Justo entonces, Baek Jeon-cheon habló de nuevo.
«Estos eran asuntos que ni siquiera el Palacio Principal podría manejar fácilmente desde el principio. Incluso si se hubiera movilizado toda la fuerza de la Secta de la Espada de la Lluvia de Fuego, habría tomado una cantidad considerable de tiempo». »
¿Qué hay de la situación de los otros candidatos a sucesor?»
La misión del sucesor del Salón de la Matanza Extrema, Yong Jeok-bi, era lidiar con las Doce Ramas Terrenales, un grupo de intermediarios del Mundo Superior.
Y la tarea del sucesor del Palacio de la Aniquilación, Shindo Un-hwi, era normalizar las sectas que habían sido absorbidas por el Palacio Demoníaco pero que aún no se habían integrado.
A primera vista, parecían simples, pero en realidad, eran tareas que requerían una enorme cantidad de personal y mucho tiempo.
“El Palacio de Aniquilación y el Salón de la Matanza Extrema.
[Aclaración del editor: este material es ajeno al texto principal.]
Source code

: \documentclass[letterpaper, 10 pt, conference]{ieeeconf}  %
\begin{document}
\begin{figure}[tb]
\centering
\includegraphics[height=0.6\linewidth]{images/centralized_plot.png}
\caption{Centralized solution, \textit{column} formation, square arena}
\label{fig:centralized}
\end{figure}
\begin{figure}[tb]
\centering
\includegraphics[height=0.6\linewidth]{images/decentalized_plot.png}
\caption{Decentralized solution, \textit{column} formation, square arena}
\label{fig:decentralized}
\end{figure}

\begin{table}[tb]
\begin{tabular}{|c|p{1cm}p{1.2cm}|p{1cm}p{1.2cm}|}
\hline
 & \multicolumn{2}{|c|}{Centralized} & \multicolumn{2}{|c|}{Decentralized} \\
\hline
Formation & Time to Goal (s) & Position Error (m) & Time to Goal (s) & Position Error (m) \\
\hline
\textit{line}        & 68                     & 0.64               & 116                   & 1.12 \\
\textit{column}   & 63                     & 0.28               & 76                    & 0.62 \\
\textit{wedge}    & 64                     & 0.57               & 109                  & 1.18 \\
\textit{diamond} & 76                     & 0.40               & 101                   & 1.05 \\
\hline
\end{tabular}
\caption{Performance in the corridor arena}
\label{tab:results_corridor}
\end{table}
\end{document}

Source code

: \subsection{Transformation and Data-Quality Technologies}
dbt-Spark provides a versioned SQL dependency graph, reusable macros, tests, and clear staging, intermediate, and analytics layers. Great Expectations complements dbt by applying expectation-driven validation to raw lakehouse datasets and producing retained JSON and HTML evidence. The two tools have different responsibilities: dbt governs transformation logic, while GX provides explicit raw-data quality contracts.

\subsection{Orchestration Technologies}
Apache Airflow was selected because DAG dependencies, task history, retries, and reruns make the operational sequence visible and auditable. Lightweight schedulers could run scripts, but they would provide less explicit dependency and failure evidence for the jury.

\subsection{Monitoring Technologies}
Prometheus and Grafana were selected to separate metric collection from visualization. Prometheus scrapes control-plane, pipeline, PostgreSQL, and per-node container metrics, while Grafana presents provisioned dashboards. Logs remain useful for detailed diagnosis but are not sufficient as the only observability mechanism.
Los dos candidatos a sucesor aún están en proceso”.
Baek Jeon-cheon sonrió.
“No habrían predicho que tú y el Salón del Sable de Llama Sangrienta completarían las hojas de misión en tan poco tiempo”.
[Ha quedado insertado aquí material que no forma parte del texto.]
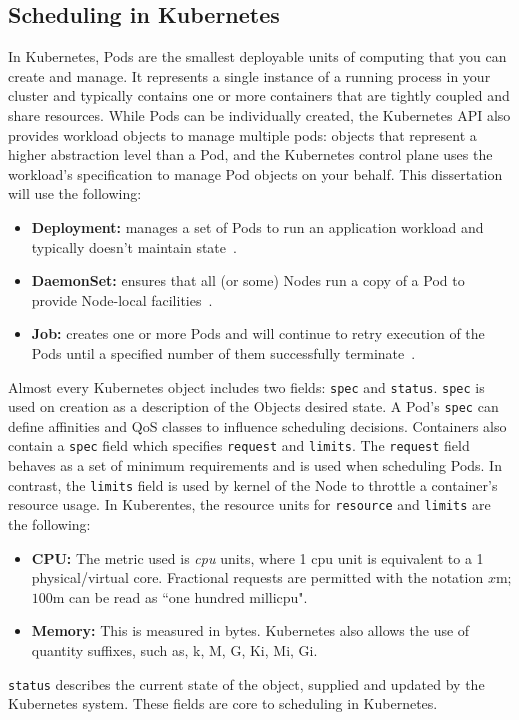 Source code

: \subsection{Scheduling in Kubernetes}
In Kubernetes, Pods are the smallest deployable units of computing that you can
create and manage. It represents a single instance of a running
process in your cluster and typically contains one or more containers that are
tightly coupled and share resources. While Pods can be individually created,
the Kubernetes API also provides workload objects to manage multiple pods:
objects that represent a higher abstraction level than a Pod, and the Kubernetes
control plane uses the workload's specification to manage Pod objects on your
behalf. This dissertation will use the following:
\begin{itemize}
    \item \textbf{Deployment:} manages a set of Pods to run an application
        workload and typically doesn't maintain state~\cite{}.
    \item \textbf{DaemonSet:} ensures that all (or some) Nodes run a copy of a
        Pod to provide Node-local facilities~\cite{}.
    \item \textbf{Job:} creates one or more Pods and will continue to retry
        execution of the Pods until a specified number of them successfully
        terminate~\cite{}.
\end{itemize}

Almost every Kubernetes object includes two fields: \verb|spec| and
\verb|status|. \verb|spec| is used on creation as a description of the Objects
desired state. A Pod's \texttt{spec} can define affinities and QoS classes to
influence scheduling decisions. Containers also contain a \verb|spec| field
which specifies \verb|request| and \verb|limits|. The \texttt{request} field
behaves as a set of minimum requirements and is used when scheduling Pods. In
contrast, the \texttt{limits} field is used by kernel of the Node to throttle a
container's resource usage. In Kuberentes, the resource units for
\texttt{resource} and \texttt{limits} are the following:
\begin{itemize}
    \item \textbf{CPU:} The metric used is \textit{cpu} units, where 1 cpu unit
        is equivalent to a 1 physical/virtual core. Fractional requests are
        permitted with the notation $x$m; $100$m can be read as ``one hundred
        millicpu".
    \item \textbf{Memory:} This is measured in bytes. Kubernetes also allows the
        use of quantity suffixes, such as, k, M, G, Ki, Mi, Gi.
\end{itemize}
\texttt{status} describes the current state of the object, supplied and updated
by the Kubernetes system. These fields are core to scheduling in Kubernetes.


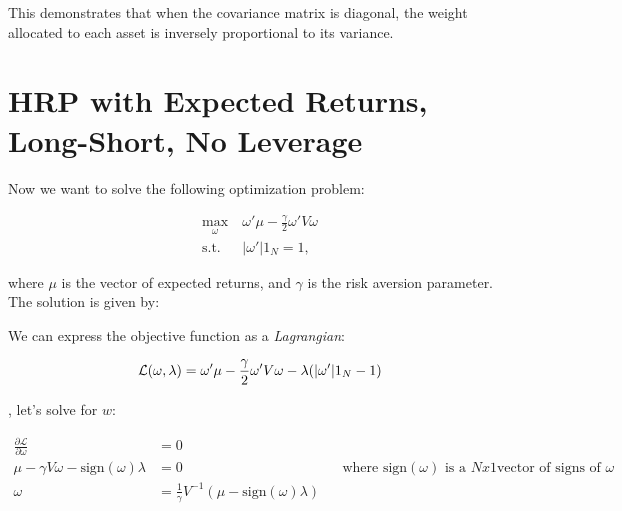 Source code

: \documentclass[12pt]{article}
\begin{document}
   This demonstrates that when the covariance matrix is diagonal, the weight allocated to each asset is inversely proportional to its variance.

\section*{HRP with Expected Returns, Long-Short, No Leverage}

Now we want to solve the following optimization problem:

\begin{align*}
\max_{\omega} & \ \omega' \mu - \frac{\gamma}{2} \omega' V \omega\\
\text{s.t.} & \ |\omega'| 1_N = 1, \
\end{align*}

where \( \mu \) is the vector of expected returns, and \( \gamma \) is the risk aversion parameter. The solution is given by:

We can express the objective function as a \textit{Lagrangian}:

$$
\mathcal{L}(\omega, \lambda) = \omega' \mu - \frac{\gamma}{2} \omega' V \omega - \lambda (|\omega'| 1_N - 1)\\
$$

, let's solve for $w$:

\begin{align*}
\frac{\partial \mathcal{L}}{\partial \omega}
&= 0\\
\mu - \gamma V \omega - \text{sign}(\omega) \lambda &= 0 
&& \text{where } \text{sign}(\omega) \text{ is a } Nx1 \text{vector of signs of } \omega\\
\omega &= \frac{1}{\gamma} V^{-1} (\mu - \text{sign}(\omega) \lambda)
\end{align*}
\end{document}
Su expresión estaba llena de satisfacción.
Baek Jeon-cheon siempre había apoyado a Bu Eunseol.
Por lo tanto, cada vez que superaba una prueba, sentía una sensación de orgullo como si él mismo hubiera contribuido.
“¿La razón por la que el Emperador Demonio Celestial está celebrando una reunión es por la finalización de las misiones de los sucesores?”
“Así es. Vicelíder Bu, siempre vas al meollo del asunto”.
Baek Jeon-cheon habló con una mirada seria.
“El Fruto del Espíritu Dorado es uno de los mayores tesoros del Mundo Marcial. Comerlo puede curar fácilmente cualquier meridiano cortado. ¿Acaso no hay muchos entre la gente del Palacio Principal que nacieron con meridianos cortados?”
Por un momento, Bu Eunseol recordó la expresión seria en el rostro de Dan Wol-hon que acababa de ver.
Dan So-ok.
¿Acaso ella tampoco era incapaz de aprender artes marciales debido a sus Tres Meridianos Yin Cortados, y su cuerpo siempre era débil?
Si pudiera obtener el Fruto del Espíritu Dorado, no solo podría aprender poderosas artes marciales, sino que también podría ascender al puesto de Gran Estratega de inmediato.
“Como bien sabe el Vicelíder Bu, se sabe que el Ladrón Divino Fantasma ha memorizado la lista de espías de alto rango que se han infiltrado tanto en los caminos Justos como Demoníacos”.
Los ojos de Baek Jeon-cheon se entrecerraron mientras miraba al cielo distante.
Según los rumores, la razón por la que pudo desaparecer repentinamente a pesar de estar rodeado de maestros tanto del Camino Justo como del Camino Demoníaco fue porque contaba con la ayuda de Baekri Muha, a quien llamaban el Mayor Secreto del Mundo Marcial. «
Baekri Muha…»
Era extraño.
En el momento en que escuchó el nombre de Baekri Muha, el corazón de Bu Eunseol latió con fuerza sin motivo aparente.